Miały być oszczędności i zaciskanie pasa, a płyną miliony – pisze „Fakt” i przypomina, że jeszcze w kwietniu premier Mateusz Morawiecki mówił, że „to nie czas na nagrody, premie, podwyżki.” „Długo to zaciskanie pasa nie trwało. Okazuje się, że już po kilku miesiącach nagrody znów zaczęły płynąć do pracowników ministerstw wartkim strumieniem” – dodaje dziennik.
Według gazety, najhojniej środkami miała dysponować była już wicepremier i minister rozwoju Jadwiga Emilewicz. Miała ona rozdać swoim podwładnym prawie 12 mln złotych.”Dostali je tylko urzędnicy, którzy wykonywali bardzo ciężką pracę przy tarczach antykryzysowych” – tłumaczyła się na łamach „Faktu” Emilewicz.
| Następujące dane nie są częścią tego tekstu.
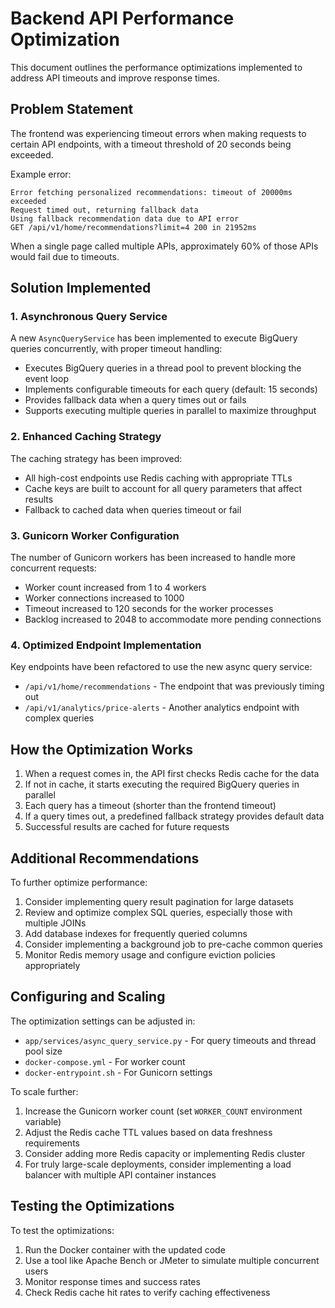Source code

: # Backend API Performance Optimization

This document outlines the performance optimizations implemented to address API timeouts and improve response times.

## Problem Statement

The frontend was experiencing timeout errors when making requests to certain API endpoints, with a timeout threshold of 20 seconds being exceeded.

Example error:

```
Error fetching personalized recommendations: timeout of 20000ms exceeded
Request timed out, returning fallback data
Using fallback recommendation data due to API error
GET /api/v1/home/recommendations?limit=4 200 in 21952ms
```

When a single page called multiple APIs, approximately 60% of those APIs would fail due to timeouts.

## Solution Implemented

### 1. Asynchronous Query Service

A new `AsyncQueryService` has been implemented to execute BigQuery queries concurrently, with proper timeout handling:

- Executes BigQuery queries in a thread pool to prevent blocking the event loop
- Implements configurable timeouts for each query (default: 15 seconds)
- Provides fallback data when a query times out or fails
- Supports executing multiple queries in parallel to maximize throughput

### 2. Enhanced Caching Strategy

The caching strategy has been improved:

- All high-cost endpoints use Redis caching with appropriate TTLs
- Cache keys are built to account for all query parameters that affect results
- Fallback to cached data when queries timeout or fail

### 3. Gunicorn Worker Configuration

The number of Gunicorn workers has been increased to handle more concurrent requests:

- Worker count increased from 1 to 4 workers
- Worker connections increased to 1000
- Timeout increased to 120 seconds for the worker processes
- Backlog increased to 2048 to accommodate more pending connections

### 4. Optimized Endpoint Implementation

Key endpoints have been refactored to use the new async query service:

- `/api/v1/home/recommendations` - The endpoint that was previously timing out
- `/api/v1/analytics/price-alerts` - Another analytics endpoint with complex queries

## How the Optimization Works

1. When a request comes in, the API first checks Redis cache for the data
2. If not in cache, it starts executing the required BigQuery queries in parallel
3. Each query has a timeout (shorter than the frontend timeout)
4. If a query times out, a predefined fallback strategy provides default data
5. Successful results are cached for future requests

## Additional Recommendations

To further optimize performance:

1. Consider implementing query result pagination for large datasets
2. Review and optimize complex SQL queries, especially those with multiple JOINs
3. Add database indexes for frequently queried columns
4. Consider implementing a background job to pre-cache common queries
5. Monitor Redis memory usage and configure eviction policies appropriately

## Configuring and Scaling

The optimization settings can be adjusted in:

- `app/services/async_query_service.py` - For query timeouts and thread pool size
- `docker-compose.yml` - For worker count
- `docker-entrypoint.sh` - For Gunicorn settings

To scale further:

1. Increase the Gunicorn worker count (set `WORKER_COUNT` environment variable)
2. Adjust the Redis cache TTL values based on data freshness requirements
3. Consider adding more Redis capacity or implementing Redis cluster
4. For truly large-scale deployments, consider implementing a load balancer with multiple API container instances

## Testing the Optimizations

To test the optimizations:

1. Run the Docker container with the updated code
2. Use a tool like Apache Bench or JMeter to simulate multiple concurrent users
3. Monitor response times and success rates
4. Check Redis cache hit rates to verify caching effectiveness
Dziennik podaje, że 1,17 mln złotych na nagrody wydano w Ministerstwie Zdrowia (i dodatkowo 547 tys. w Narodowym Funduszu Zdrowia), 1,08 mln zł – w Ministerstwie Nauki, 212 tys. – w MSWiA, 205 tys. – w MSZ, a 204 tys. – w Ministerstwie Aktywów Państwowych.